Quand on parle de longues séries de RPG, ce sont un peu toujours les mêmes qui reviennent : Dragon Quest et Final Fantasy sont sur toutes les langues, avec des séries comme Persona ou Tales of venant à l'esprit des initiés. Mais la série des Atelier existe depuis presque aussi longtemps, et si elle a toujours été discrète jusqu'à l'arrivée de Atelier Ryza, elle a également toujours fait preuve de qualité. Il est temps de revenir jusqu'à l'origine, inédite en Europe, de cette longue saga.

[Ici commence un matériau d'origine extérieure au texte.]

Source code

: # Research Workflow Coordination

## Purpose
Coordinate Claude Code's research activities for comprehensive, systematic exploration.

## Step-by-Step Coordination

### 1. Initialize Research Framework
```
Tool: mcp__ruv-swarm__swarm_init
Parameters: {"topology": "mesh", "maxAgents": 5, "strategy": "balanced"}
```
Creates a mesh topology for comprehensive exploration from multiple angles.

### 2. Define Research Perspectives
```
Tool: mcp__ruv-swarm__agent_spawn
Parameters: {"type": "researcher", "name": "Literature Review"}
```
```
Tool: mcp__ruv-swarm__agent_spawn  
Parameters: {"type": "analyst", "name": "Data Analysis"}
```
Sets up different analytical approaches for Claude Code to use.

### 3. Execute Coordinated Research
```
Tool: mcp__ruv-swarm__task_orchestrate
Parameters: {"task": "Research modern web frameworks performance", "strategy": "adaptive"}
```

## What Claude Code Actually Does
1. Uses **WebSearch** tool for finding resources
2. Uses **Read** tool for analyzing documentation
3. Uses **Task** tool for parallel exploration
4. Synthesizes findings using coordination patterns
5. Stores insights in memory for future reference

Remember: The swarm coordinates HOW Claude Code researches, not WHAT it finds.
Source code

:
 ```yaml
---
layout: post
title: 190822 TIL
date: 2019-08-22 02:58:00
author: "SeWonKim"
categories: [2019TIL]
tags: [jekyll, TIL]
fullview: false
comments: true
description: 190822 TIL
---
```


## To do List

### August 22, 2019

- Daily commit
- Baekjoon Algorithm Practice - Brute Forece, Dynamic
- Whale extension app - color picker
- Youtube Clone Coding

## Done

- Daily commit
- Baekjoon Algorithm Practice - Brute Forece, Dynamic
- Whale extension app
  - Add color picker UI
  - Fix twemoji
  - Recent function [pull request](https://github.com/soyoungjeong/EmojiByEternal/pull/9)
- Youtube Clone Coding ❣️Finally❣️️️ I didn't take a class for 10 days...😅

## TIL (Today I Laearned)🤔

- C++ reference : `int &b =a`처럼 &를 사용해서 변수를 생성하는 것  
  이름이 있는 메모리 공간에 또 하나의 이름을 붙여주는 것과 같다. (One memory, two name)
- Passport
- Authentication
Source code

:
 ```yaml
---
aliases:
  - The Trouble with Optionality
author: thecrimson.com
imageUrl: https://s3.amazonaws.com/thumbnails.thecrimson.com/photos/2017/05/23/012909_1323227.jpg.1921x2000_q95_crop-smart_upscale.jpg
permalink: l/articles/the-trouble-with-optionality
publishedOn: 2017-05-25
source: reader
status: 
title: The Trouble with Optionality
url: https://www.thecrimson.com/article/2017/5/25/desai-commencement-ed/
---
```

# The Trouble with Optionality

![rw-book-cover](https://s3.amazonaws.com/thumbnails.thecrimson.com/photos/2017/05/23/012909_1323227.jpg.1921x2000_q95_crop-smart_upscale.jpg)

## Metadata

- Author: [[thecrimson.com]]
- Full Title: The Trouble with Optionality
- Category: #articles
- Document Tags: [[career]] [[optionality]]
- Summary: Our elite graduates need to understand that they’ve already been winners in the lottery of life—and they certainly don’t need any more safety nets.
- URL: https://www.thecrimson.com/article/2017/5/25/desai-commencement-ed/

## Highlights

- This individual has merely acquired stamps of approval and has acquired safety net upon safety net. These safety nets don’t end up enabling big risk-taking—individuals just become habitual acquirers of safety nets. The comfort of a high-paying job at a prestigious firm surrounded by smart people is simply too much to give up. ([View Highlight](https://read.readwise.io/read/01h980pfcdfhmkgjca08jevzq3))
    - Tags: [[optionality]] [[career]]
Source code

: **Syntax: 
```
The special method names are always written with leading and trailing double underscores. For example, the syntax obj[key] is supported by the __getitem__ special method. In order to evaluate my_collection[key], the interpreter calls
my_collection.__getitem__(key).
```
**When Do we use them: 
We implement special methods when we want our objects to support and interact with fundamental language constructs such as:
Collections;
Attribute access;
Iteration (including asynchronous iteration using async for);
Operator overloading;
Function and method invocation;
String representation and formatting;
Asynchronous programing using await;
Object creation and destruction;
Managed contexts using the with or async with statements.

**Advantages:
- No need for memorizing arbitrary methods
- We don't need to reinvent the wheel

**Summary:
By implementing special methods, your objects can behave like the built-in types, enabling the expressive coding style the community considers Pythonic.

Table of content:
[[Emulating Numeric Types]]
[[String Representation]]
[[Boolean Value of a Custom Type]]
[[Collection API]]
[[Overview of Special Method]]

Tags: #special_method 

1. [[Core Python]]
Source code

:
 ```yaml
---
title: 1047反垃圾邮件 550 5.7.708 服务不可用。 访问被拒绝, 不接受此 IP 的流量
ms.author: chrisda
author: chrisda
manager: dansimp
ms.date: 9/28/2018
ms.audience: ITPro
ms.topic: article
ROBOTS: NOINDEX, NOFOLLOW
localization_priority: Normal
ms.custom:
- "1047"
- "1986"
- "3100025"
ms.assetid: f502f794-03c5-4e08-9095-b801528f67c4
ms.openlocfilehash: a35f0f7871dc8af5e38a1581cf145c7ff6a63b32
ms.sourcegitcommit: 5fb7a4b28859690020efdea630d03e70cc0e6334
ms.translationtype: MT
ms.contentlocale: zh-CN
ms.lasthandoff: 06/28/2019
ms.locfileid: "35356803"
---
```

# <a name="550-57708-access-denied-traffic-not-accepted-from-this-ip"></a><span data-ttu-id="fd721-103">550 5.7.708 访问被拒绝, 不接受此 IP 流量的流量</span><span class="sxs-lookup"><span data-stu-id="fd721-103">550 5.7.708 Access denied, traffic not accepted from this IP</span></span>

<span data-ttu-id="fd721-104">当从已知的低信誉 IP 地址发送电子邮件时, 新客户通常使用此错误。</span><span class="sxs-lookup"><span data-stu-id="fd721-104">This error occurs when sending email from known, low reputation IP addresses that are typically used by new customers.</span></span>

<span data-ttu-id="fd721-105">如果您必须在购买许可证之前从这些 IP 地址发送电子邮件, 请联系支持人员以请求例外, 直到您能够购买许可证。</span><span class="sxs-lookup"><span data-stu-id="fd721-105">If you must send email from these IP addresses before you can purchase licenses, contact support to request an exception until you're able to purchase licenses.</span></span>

Bon, vous êtes toute nulle, mais on vous aime bien
Le jeu commence en étant très honnête avec ses joueurs : il nous prévient que même si le monde dans lequel nous allons jouer est rempli de héros, nous n'en faisons pas partie. En effet, nous ne serons qu'un petit rouage dans un grand tout, une personne cherchant avant tout à vivre sa vie, et non à sauver celle des autres. Voilà qui change de d'habitude ! Et comme pour illustrer cela, on nous présente notre personnage, Marlone, ou Marie pour les intimes, historiquement la plus nulle de tous les étudiants à l'école d'alchimie de Salburg. Ouch. Heureusement pour nous, Marie se voit donner une dernière chance de devenir officiellement une alchimiste : dotée d'une petite échoppe en ville, elle aura 5 ans pour prouver sa maîtrise du sujet en créant un objet exceptionnel. C'est donc parti pour une aventure très contenue, en temps limité également. Mais pas d'inquiétude si le bruit d'une horloge qui décompte les secondes vous inquiète, ce remake intelligent propose également un mode illimité, ainsi que pas mal d'ajouts en termes de qualité de vie par rapport à son original. Pas de traduction en Français, mais bon, de la part du studio Gust, on ne sera pas surpris, c'est dans leur habitude.

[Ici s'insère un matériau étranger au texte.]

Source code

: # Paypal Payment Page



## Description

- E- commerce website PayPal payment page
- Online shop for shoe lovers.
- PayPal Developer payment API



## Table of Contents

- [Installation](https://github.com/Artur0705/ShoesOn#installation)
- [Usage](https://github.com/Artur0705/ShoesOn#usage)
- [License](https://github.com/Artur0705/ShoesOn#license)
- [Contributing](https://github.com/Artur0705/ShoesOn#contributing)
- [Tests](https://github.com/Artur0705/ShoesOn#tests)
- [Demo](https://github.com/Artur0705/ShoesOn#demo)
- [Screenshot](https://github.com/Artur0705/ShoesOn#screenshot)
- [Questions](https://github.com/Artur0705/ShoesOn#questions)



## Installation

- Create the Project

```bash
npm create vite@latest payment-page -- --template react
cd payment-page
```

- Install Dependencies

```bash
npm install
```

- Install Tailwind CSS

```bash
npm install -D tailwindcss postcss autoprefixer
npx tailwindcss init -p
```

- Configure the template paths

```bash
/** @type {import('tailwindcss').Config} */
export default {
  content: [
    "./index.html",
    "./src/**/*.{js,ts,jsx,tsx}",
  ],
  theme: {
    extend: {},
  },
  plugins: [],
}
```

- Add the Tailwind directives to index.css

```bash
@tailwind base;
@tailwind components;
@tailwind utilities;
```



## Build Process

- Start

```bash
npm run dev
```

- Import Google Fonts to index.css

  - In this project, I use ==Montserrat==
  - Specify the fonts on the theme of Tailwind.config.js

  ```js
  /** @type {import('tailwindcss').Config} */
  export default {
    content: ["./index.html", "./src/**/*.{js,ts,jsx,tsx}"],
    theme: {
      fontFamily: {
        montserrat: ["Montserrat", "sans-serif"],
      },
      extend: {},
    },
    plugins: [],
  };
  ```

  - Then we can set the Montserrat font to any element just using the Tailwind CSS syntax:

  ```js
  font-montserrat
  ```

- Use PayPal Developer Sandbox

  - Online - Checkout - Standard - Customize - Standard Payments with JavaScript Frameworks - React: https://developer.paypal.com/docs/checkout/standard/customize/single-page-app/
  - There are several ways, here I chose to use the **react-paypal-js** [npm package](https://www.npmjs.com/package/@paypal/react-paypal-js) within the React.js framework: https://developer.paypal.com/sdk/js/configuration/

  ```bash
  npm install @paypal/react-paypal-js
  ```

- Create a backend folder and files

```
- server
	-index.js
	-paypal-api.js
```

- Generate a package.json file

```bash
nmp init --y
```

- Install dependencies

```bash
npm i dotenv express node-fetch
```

Vous incarnez donc Marie, jeune femme fort aimable, mais tête en l'air, visiblement bien plus apte à apprendre par la pratique que dans une salle de classe. A la tête de votre petit atelier, votre façon de faire afin d'arriver à votre objectif dépendra de vous, sachant que pas mal d'options et d'activités s'offrent à vous. Atelier Marie est un RPG très ouvert, et si vous y jouez en mode limité, tout voir est pratiquement impossible, ce qui encourage de rejouer en faisant d'autres choix, en rencontrant d'autres PNJs. Si on pourrait penser que c'est frustrant, cette limitation donne du caractère au titre et rend votre première traversée unique et très personnelle, chose importante pour un titre qui se veut si intimiste. En effet, vous allez fréquenter Salburg un bon moment et voir votre influence sur cette petite ville, participer à ses activités, connaître quelques-uns de ses habitants, élucider ses mystères dans une sorte de simulation de vie qui n'est pas sans rappeler la série Persona par certains aspects, le tout avant de débloquer une des nombreuses fins du titre.

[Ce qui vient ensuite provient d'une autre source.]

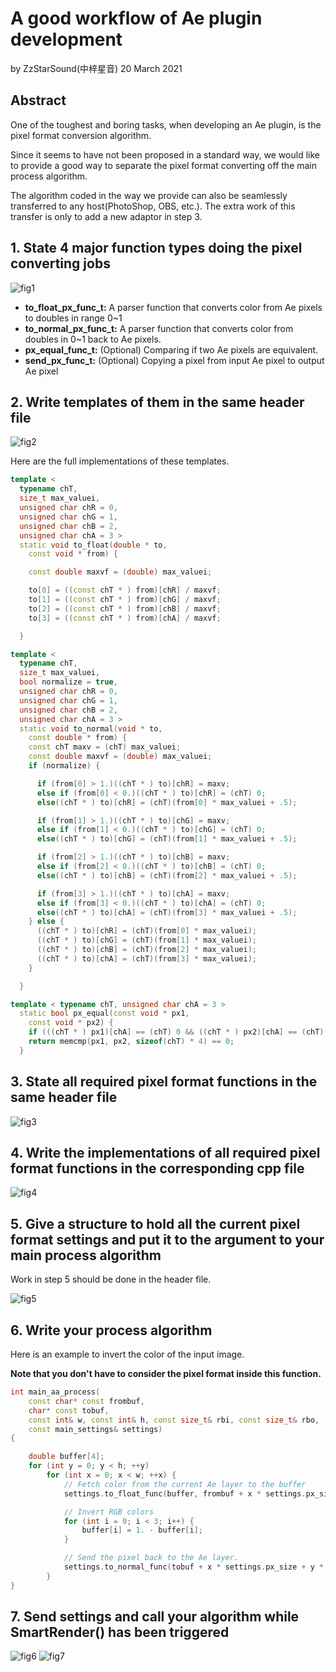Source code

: # A good workflow of Ae plugin development

by ZzStarSound(中梓星音)
20 March 2021

## Abstract 

One of the toughest and boring tasks, when developing an Ae plugin, is the pixel format conversion algorithm. 

Since it seems to have not been proposed in a standard way, we would like to provide a good way to separate the pixel format converting off the main process algorithm. 

The algorithm coded in the way we provide can also be seamlessly transferred to any host(PhotoShop, OBS, etc.). The extra work of this transfer is only to add a new adaptor in step 3. 

## 1. State 4 major function types doing the pixel converting jobs

![fig1](fig1.png)

- **to_float_px_func_t:** 
A parser function that converts color from Ae pixels to doubles in range 0~1
- **to_normal_px_func_t:**
A parser function that converts color from doubles in 0~1 back to Ae pixels. 
- **px_equal_func_t:** (Optional)
Comparing if two Ae pixels are equivalent. 
- **send_px_func_t:** (Optional)
Copying a pixel from input Ae pixel to output Ae pixel


## 2. Write templates of them in the same header file

![fig2](fig2.png)

Here are the full implementations of these templates. 

```cpp
template <
  typename chT,
  size_t max_valuei,
  unsigned char chR = 0,
  unsigned char chG = 1,
  unsigned char chB = 2,
  unsigned char chA = 3 >
  static void to_float(double * to,
    const void * from) {

    const double maxvf = (double) max_valuei;

    to[0] = ((const chT * ) from)[chR] / maxvf;
    to[1] = ((const chT * ) from)[chG] / maxvf;
    to[2] = ((const chT * ) from)[chB] / maxvf;
    to[3] = ((const chT * ) from)[chA] / maxvf;

  }

template <
  typename chT,
  size_t max_valuei,
  bool normalize = true,
  unsigned char chR = 0,
  unsigned char chG = 1,
  unsigned char chB = 2,
  unsigned char chA = 3 >
  static void to_normal(void * to,
    const double * from) {
    const chT maxv = (chT) max_valuei;
    const double maxvf = (double) max_valuei;
    if (normalize) {

      if (from[0] > 1.)((chT * ) to)[chR] = maxv;
      else if (from[0] < 0.)((chT * ) to)[chR] = (chT) 0;
      else((chT * ) to)[chR] = (chT)(from[0] * max_valuei + .5);

      if (from[1] > 1.)((chT * ) to)[chG] = maxv;
      else if (from[1] < 0.)((chT * ) to)[chG] = (chT) 0;
      else((chT * ) to)[chG] = (chT)(from[1] * max_valuei + .5);

      if (from[2] > 1.)((chT * ) to)[chB] = maxv;
      else if (from[2] < 0.)((chT * ) to)[chB] = (chT) 0;
      else((chT * ) to)[chB] = (chT)(from[2] * max_valuei + .5);

      if (from[3] > 1.)((chT * ) to)[chA] = maxv;
      else if (from[3] < 0.)((chT * ) to)[chA] = (chT) 0;
      else((chT * ) to)[chA] = (chT)(from[3] * max_valuei + .5);
    } else {
      ((chT * ) to)[chR] = (chT)(from[0] * max_valuei);
      ((chT * ) to)[chG] = (chT)(from[1] * max_valuei);
      ((chT * ) to)[chB] = (chT)(from[2] * max_valuei);
      ((chT * ) to)[chA] = (chT)(from[3] * max_valuei);
    }

  }

template < typename chT, unsigned char chA = 3 >
  static bool px_equal(const void * px1,
    const void * px2) {
    if (((chT * ) px1)[chA] == (chT) 0 && ((chT * ) px2)[chA] == (chT) 0) return true;
    return memcmp(px1, px2, sizeof(chT) * 4) == 0;
  }
```

## 3. State all required pixel format functions in the same header file

![fig3](fig3.png)


## 4. Write the implementations of all required pixel format functions in the corresponding cpp file

![fig4](fig4.png)

## 5. Give a structure to hold all the current pixel format settings and put it to the argument to your main process algorithm

Work in step 5 should be done in the header file. 

![fig5](fig5.png)


## 6. Write your process algorithm 

Here is an example to invert the color of the input image. 

**Note that you don't have to consider the pixel format inside this function.**

```cpp
int main_aa_process(
    const char* const frombuf,
    char* const tobuf,
    const int& w, const int& h, const size_t& rbi, const size_t& rbo,
    const main_settings& settings)
{

    double buffer[4];
    for (int y = 0; y < h; ++y)
        for (int x = 0; x < w; ++x) {
            // Fetch color from the current Ae layer to the buffer
            settings.to_float_func(buffer, frombuf + x * settings.px_size + y * rbi);

            // Invert RGB colors
            for (int i = 0; i < 3; i++) {
                buffer[i] = 1. - buffer[i];
            }

            // Send the pixel back to the Ae layer.
            settings.to_normal_func(tobuf + x * settings.px_size + y * rbo, buffer);
        }
}
```

## 7. Send settings and call your algorithm while SmartRender() has been triggered

![fig6](fig6.png)
![fig7](fig7.png)
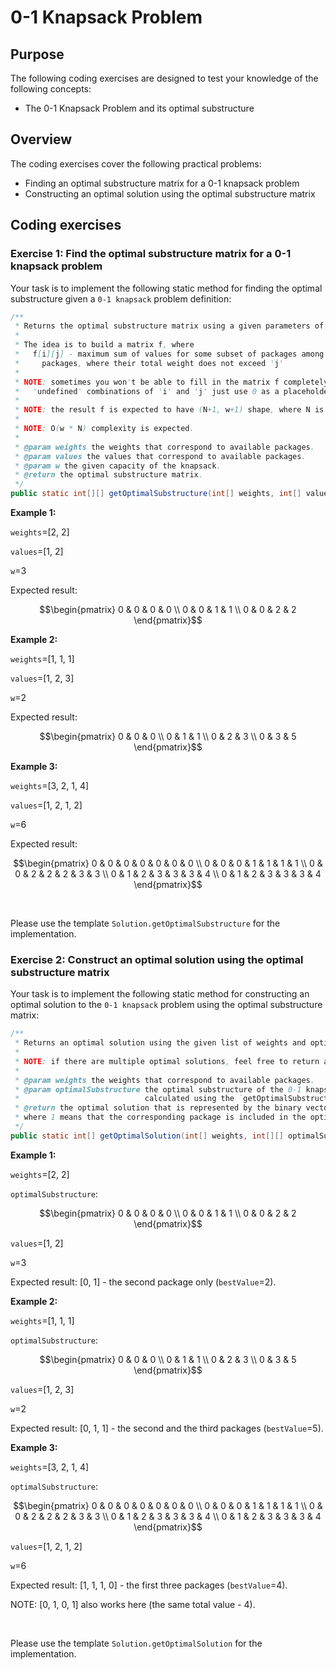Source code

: # 0-1 Knapsack Problem 

## Purpose

The following coding exercises are designed to test your knowledge of the following concepts:

* The 0-1 Knapsack Problem and its optimal substructure

## Overview

The coding exercises cover the following practical problems:
* Finding an optimal substructure matrix for a 0-1 knapsack problem
* Constructing an optimal solution using the optimal substructure matrix

## Coding exercises

### Exercise 1: Find the optimal substructure matrix for a 0-1 knapsack problem

Your task is to implement the following static method for finding the optimal substructure given a `0-1 knapsack` problem definition:

```java
/**
 * Returns the optimal substructure matrix using a given parameters of 0-1 knapsack problem.
 *
 * The idea is to build a matrix f, where
 *   f[i][j] - maximum sum of values for some subset of packages among the first 'i'
 *     packages, where their total weight does not exceed 'j'
 *
 * NOTE: sometimes you won't be able to fill in the matrix f completely, for all
 *   'undefined' combinations of 'i' and 'j' just use 0 as a placeholder.
 *
 * NOTE: the result f is expected to have (N+1, w+1) shape, where N is the number of packages.
 *
 * NOTE: O(w * N) complexity is expected.
 *
 * @param weights the weights that correspond to available packages.
 * @param values the values that correspond to available packages.
 * @param w the given capacity of the knapsack.
 * @return the optimal substructure matrix.
 */
public static int[][] getOptimalSubstructure(int[] weights, int[] values, int w)
```

**Example 1:**

`weights`=[2, 2]

`values`=[1, 2]

`w`=3

Expected result:
```math
\begin{pmatrix}
0 & 0 & 0 & 0 \\
0 & 0 & 1 & 1 \\
0 & 0 & 2 & 2
\end{pmatrix}
```

**Example 2:**

`weights`=[1, 1, 1]

`values`=[1, 2, 3]

`w`=2

Expected result:
```math
\begin{pmatrix}
0 & 0 & 0 \\
0 & 1 & 1 \\
0 & 2 & 3 \\
0 & 3 & 5
\end{pmatrix}
```

**Example 3:**

`weights`=[3, 2, 1, 4]

`values`=[1, 2, 1, 2]

`w`=6

Expected result:
```math
\begin{pmatrix}
0 & 0 & 0 & 0 & 0 & 0 & 0 \\
0 & 0 & 0 & 1 & 1 & 1 & 1 \\
0 & 0 & 2 & 2 & 2 & 3 & 3 \\
0 & 1 & 2 & 3 & 3 & 3 & 4 \\
0 & 1 & 2 & 3 & 3 & 3 & 4
\end{pmatrix}
```

<br>

Please use the template `Solution.getOptimalSubstructure` for the implementation.

### Exercise 2: Construct an optimal solution using the optimal substructure matrix

Your task is to implement the following static method for constructing an optimal solution to the `0-1 knapsack` problem using the optimal substructure matrix:

```java
/**
 * Returns an optimal solution using the given list of weights and optimal substructure.
 *
 * NOTE: if there are multiple optimal solutions, feel free to return any of them.
 *
 * @param weights the weights that correspond to available packages.
 * @param optimalSubstructure the optimal substructure of the 0-1 knapsack problem previously
 *                            calculated using the `getOptimalSubstructure` method.
 * @return the optimal solution that is represented by the binary vector (0/1 values),
 * where 1 means that the corresponding package is included in the optimal solution and 0 otherwise.
 */
public static int[] getOptimalSolution(int[] weights, int[][] optimalSubstructure)
```

**Example 1:**

`weights`=[2, 2]

`optimalSubstructure`:
```math
\begin{pmatrix}
0 & 0 & 0 & 0 \\
0 & 0 & 1 & 1 \\
0 & 0 & 2 & 2
\end{pmatrix}
```

`values`=[1, 2]

`w`=3

Expected result: [0, 1] - the second package only (`bestValue`=2).

**Example 2:**

`weights`=[1, 1, 1]

`optimalSubstructure`:
```math
\begin{pmatrix}
0 & 0 & 0 \\
0 & 1 & 1 \\
0 & 2 & 3 \\
0 & 3 & 5
\end{pmatrix}
```

`values`=[1, 2, 3]

`w`=2

Expected result: [0, 1, 1] - the second and the third packages (`bestValue`=5).


**Example 3:**

`weights`=[3, 2, 1, 4]

`optimalSubstructure`:
```math
\begin{pmatrix}
0 & 0 & 0 & 0 & 0 & 0 & 0 \\
0 & 0 & 0 & 1 & 1 & 1 & 1 \\
0 & 0 & 2 & 2 & 2 & 3 & 3 \\
0 & 1 & 2 & 3 & 3 & 3 & 4 \\
0 & 1 & 2 & 3 & 3 & 3 & 4
\end{pmatrix}
```

`values`=[1, 2, 1, 2]

`w`=6

Expected result: [1, 1, 1, 0] - the first three packages (`bestValue`=4).

NOTE: [0, 1, 0, 1] also works here (the same total value - 4).

<br>

Please use the template `Solution.getOptimalSolution` for the implementation.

Petite alchimiste deviendra grande
Vous allez donc devoir gérer votre atelier au jour le jour : collecte d' ingrédients, finances, fabrications, commandes et quelques autres surprises. Chaque activité vous coûtera des jours entiers, et le temps vous est compté, alors il va falloir planifier en conséquence. Par exemple, sortir chercher des ingrédients dans des petites zones de collecte peut prendre plusieurs jours aller, et retour, ce qu'on comprendra. Mais dans ces zones, interagir avec un point de collecte coûte un jour, ainsi qu'affronter un monstre, chose un peu choquante au début. Pas question, vous le comprendrez, d'aller farmer des heures durant où de faire du level-up, vous n'en avez pas le luxe. Mais alors comment garder vos réserves pleines ? C'est bien là un des principaux défis du jeu au début, un défi auquel une réponse vous sera fournie assez tôt, quand vous pourrez recruter des fées faisant des tâches à votre place, moyennant finances. Mais alors il va falloir des sous !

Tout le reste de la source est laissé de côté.